DJ/producer Danger Mouse married vocals from Jay-Z's recent The Black Album with beats made from the Beatles' classic The White Album to create The Grey Album. The "mash-up" CD is one of several bootlegs created using vocals from Jay-Z's supposedly final LP (see "Remixers Turn Jay-Z's Black Album Grey, White and Brown"). But it was the only one that dared to use music from the Beatles' guarded catalog.
A representative for EMI Records served the cease-and-desist orders to Danger Mouse and stores such as Fat Beats and hiphopsite.com. EMI Records controls the sound recordings for the Beatles on behalf of Capitol Records Inc. The publishing side of the Beatles' catalog is owned by Sony Music/ ATV Publishing, a venture between Sony Music and Michael Jackson.

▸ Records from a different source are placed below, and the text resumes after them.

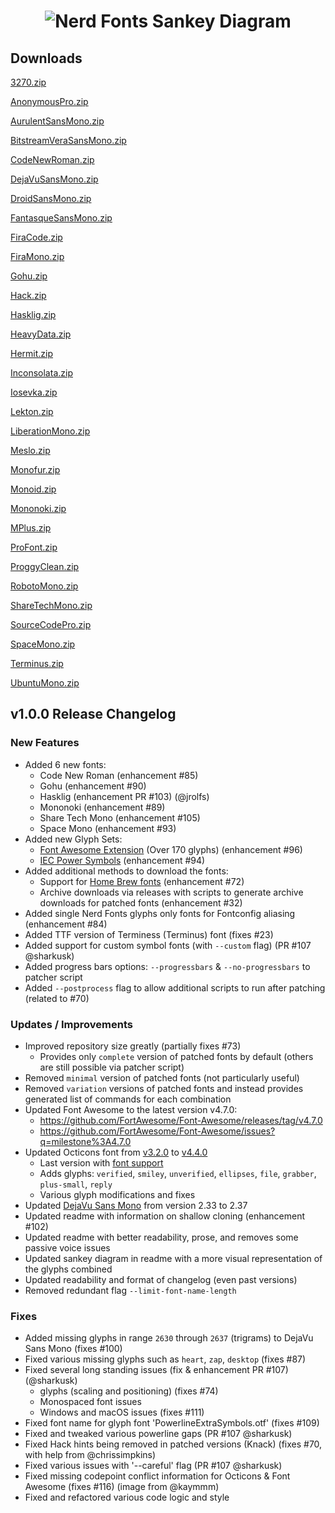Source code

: <h1 align="center">
  <img src="https://raw.githubusercontent.com/wiki/ryanoasis/nerd-fonts/screenshots/v1.0.x/custom-sankey-glyphs-combined-diagram.png" alt="Nerd Fonts Sankey Diagram" />
</h1>

## Downloads

[3270.zip](https://github.com/ryanoasis/nerd-fonts/releases/download/v1.0.0/3270.zip)

[AnonymousPro.zip](https://github.com/ryanoasis/nerd-fonts/releases/download/v1.0.0/AnonymousPro.zip)

[AurulentSansMono.zip](https://github.com/ryanoasis/nerd-fonts/releases/download/v1.0.0/AurulentSansMono.zip)

[BitstreamVeraSansMono.zip](https://github.com/ryanoasis/nerd-fonts/releases/download/v1.0.0/BitstreamVeraSansMono.zip)

[CodeNewRoman.zip](https://github.com/ryanoasis/nerd-fonts/releases/download/v1.0.0/CodeNewRoman.zip)

[DejaVuSansMono.zip](https://github.com/ryanoasis/nerd-fonts/releases/download/v1.0.0/DejaVuSansMono.zip)

[DroidSansMono.zip](https://github.com/ryanoasis/nerd-fonts/releases/download/v1.0.0/DroidSansMono.zip)

[FantasqueSansMono.zip](https://github.com/ryanoasis/nerd-fonts/releases/download/v1.0.0/FantasqueSansMono.zip)

[FiraCode.zip](https://github.com/ryanoasis/nerd-fonts/releases/download/v1.0.0/FiraCode.zip)

[FiraMono.zip](https://github.com/ryanoasis/nerd-fonts/releases/download/v1.0.0/FiraMono.zip)

[Gohu.zip](https://github.com/ryanoasis/nerd-fonts/releases/download/v1.0.0/Gohu.zip)

[Hack.zip](https://github.com/ryanoasis/nerd-fonts/releases/download/v1.0.0/Hack.zip)

[Hasklig.zip](https://github.com/ryanoasis/nerd-fonts/releases/download/v1.0.0/Hasklig.zip)

[HeavyData.zip](https://github.com/ryanoasis/nerd-fonts/releases/download/v1.0.0/HeavyData.zip)

[Hermit.zip](https://github.com/ryanoasis/nerd-fonts/releases/download/v1.0.0/Hermit.zip)

[Inconsolata.zip](https://github.com/ryanoasis/nerd-fonts/releases/download/v1.0.0/Inconsolata.zip)

[Iosevka.zip](https://github.com/ryanoasis/nerd-fonts/releases/download/v1.0.0/Iosevka.zip)

[Lekton.zip](https://github.com/ryanoasis/nerd-fonts/releases/download/v1.0.0/Lekton.zip)

[LiberationMono.zip](https://github.com/ryanoasis/nerd-fonts/releases/download/v1.0.0/LiberationMono.zip)

[Meslo.zip](https://github.com/ryanoasis/nerd-fonts/releases/download/v1.0.0/Meslo.zip)

[Monofur.zip](https://github.com/ryanoasis/nerd-fonts/releases/download/v1.0.0/Monofur.zip)

[Monoid.zip](https://github.com/ryanoasis/nerd-fonts/releases/download/v1.0.0/Monoid.zip)

[Mononoki.zip](https://github.com/ryanoasis/nerd-fonts/releases/download/v1.0.0/Mononoki.zip)

[MPlus.zip](https://github.com/ryanoasis/nerd-fonts/releases/download/v1.0.0/MPlus.zip)

[ProFont.zip](https://github.com/ryanoasis/nerd-fonts/releases/download/v1.0.0/ProFont.zip)

[ProggyClean.zip](https://github.com/ryanoasis/nerd-fonts/releases/download/v1.0.0/ProggyClean.zip)

[RobotoMono.zip](https://github.com/ryanoasis/nerd-fonts/releases/download/v1.0.0/RobotoMono.zip)

[ShareTechMono.zip](https://github.com/ryanoasis/nerd-fonts/releases/download/v1.0.0/ShareTechMono.zip)

[SourceCodePro.zip](https://github.com/ryanoasis/nerd-fonts/releases/download/v1.0.0/SourceCodePro.zip)

[SpaceMono.zip](https://github.com/ryanoasis/nerd-fonts/releases/download/v1.0.0/SpaceMono.zip)

[Terminus.zip](https://github.com/ryanoasis/nerd-fonts/releases/download/v1.0.0/Terminus.zip)

[UbuntuMono.zip](https://github.com/ryanoasis/nerd-fonts/releases/download/v1.0.0/UbuntuMono.zip)

## v1.0.0 Release Changelog

### New Features
  - Added 6 new fonts:
    - Code New Roman (enhancement #85)
    - Gohu (enhancement #90)
    - Hasklig (enhancement PR #103) (@jrolfs)
    - Mononoki (enhancement #89)
    - Share Tech Mono (enhancement #105)
    - Space Mono (enhancement #93)
  - Added new Glyph Sets:
    - [Font Awesome Extension](http://andrelgava.github.io/font-awesome-extension/) (Over 170 glyphs) (enhancement #96)
    - [IEC Power Symbols](http://unicodepowersymbol.com/) (enhancement #94)
  - Added additional methods to download the fonts:
    - Support for [Home Brew fonts](https://github.com/caskroom/homebrew-fonts) (enhancement #72)
    - Archive downloads via releases with scripts to generate archive downloads for patched fonts (enhancement #32)
  - Added single Nerd Fonts glyphs only fonts for Fontconfig aliasing (enhancement #84)
  - Added TTF version of Terminess (Terminus) font (fixes #23)
  - Added support for custom symbol fonts (with `--custom` flag) (PR #107 @sharkusk)
  - Added progress bars options: `--progressbars` & `--no-progressbars` to patcher script
  - Added `--postprocess` flag to allow additional scripts to run after patching (related to #70)

### Updates / Improvements
  - Improved repository size greatly (partially fixes #73)
    - Provides only `complete` version of patched fonts by default (others are still possible via patcher script)
  - Removed `minimal` version of patched fonts (not particularly useful)
  - Removed `variation` versions of patched fonts and instead provides generated list of commands for each combination
  - Updated Font Awesome to the latest version v4.7.0:
    - https://github.com/FortAwesome/Font-Awesome/releases/tag/v4.7.0
    - https://github.com/FortAwesome/Font-Awesome/issues?q=milestone%3A4.7.0
  - Updated Octicons font from [v3.2.0](https://github.com/github/octicons/releases/tag/v3.2.0) to [v4.4.0](https://github.com/github/octicons/releases/tag/v4.4.0)
    - Last version with [font support](https://github.com/primer/octicons/issues/108)
    - Adds glyphs: `verified`, `smiley`, `unverified`, `ellipses`, `file`, `grabber`, `plus-small`, `reply`
    - Various glyph modifications and fixes
  - Updated [DejaVu Sans Mono](http://dejavu-fonts.org/wiki/Changelog) from version 2.33 to 2.37
  - Updated readme with information on shallow cloning (enhancement #102)
  - Updated readme with better readability, prose, and removes some passive voice issues
  - Updated sankey diagram in readme with a more visual representation of the glyphs combined
  - Updated readability and format of changelog (even past versions)
  - Removed redundant flag `--limit-font-name-length`

### Fixes
  - Added missing glyphs in range `2630` through `2637` (trigrams) to DejaVu Sans Mono (fixes #100)
  - Fixed various missing glyphs such as `heart`, `zap`, `desktop` (fixes #87)
  - Fixed several long standing issues (fix & enhancement PR #107) (@sharkusk)
    - glyphs (scaling and positioning) (fixes #74)
    - Monospaced font issues
    - Windows and macOS issues (fixes #111)
  - Fixed font name for glyph font 'PowerlineExtraSymbols.otf' (fixes #109)
  - Fixed and tweaked various powerline gaps (PR #107 @sharkusk)
  - Fixed Hack hints being removed in patched versions (Knack) (fixes #70, with help from @chrissimpkins)
  - Fixed various issues with '--careful' flag (PR #107 @sharkusk)
  - Fixed missing codepoint conflict information for Octicons & Font Awesome (fixes #116) (image from @kaymmm)
  - Fixed and refactored various code logic and style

Danger Mouse said he created The Grey Album strictly as a limited-edition promotional item (only 3,000 copies were pressed), but it quickly caught the ear of everyone from Damon Dash to the Neptunes to Jay-Z himself, and copies found their way to hip-hop retail outlets and auction sites like eBay.
Danger Mouse said he's complied with the order not to distribute any more copies of The Grey Album. Because of the small number pressed, he didn't expect any further legal action to take place.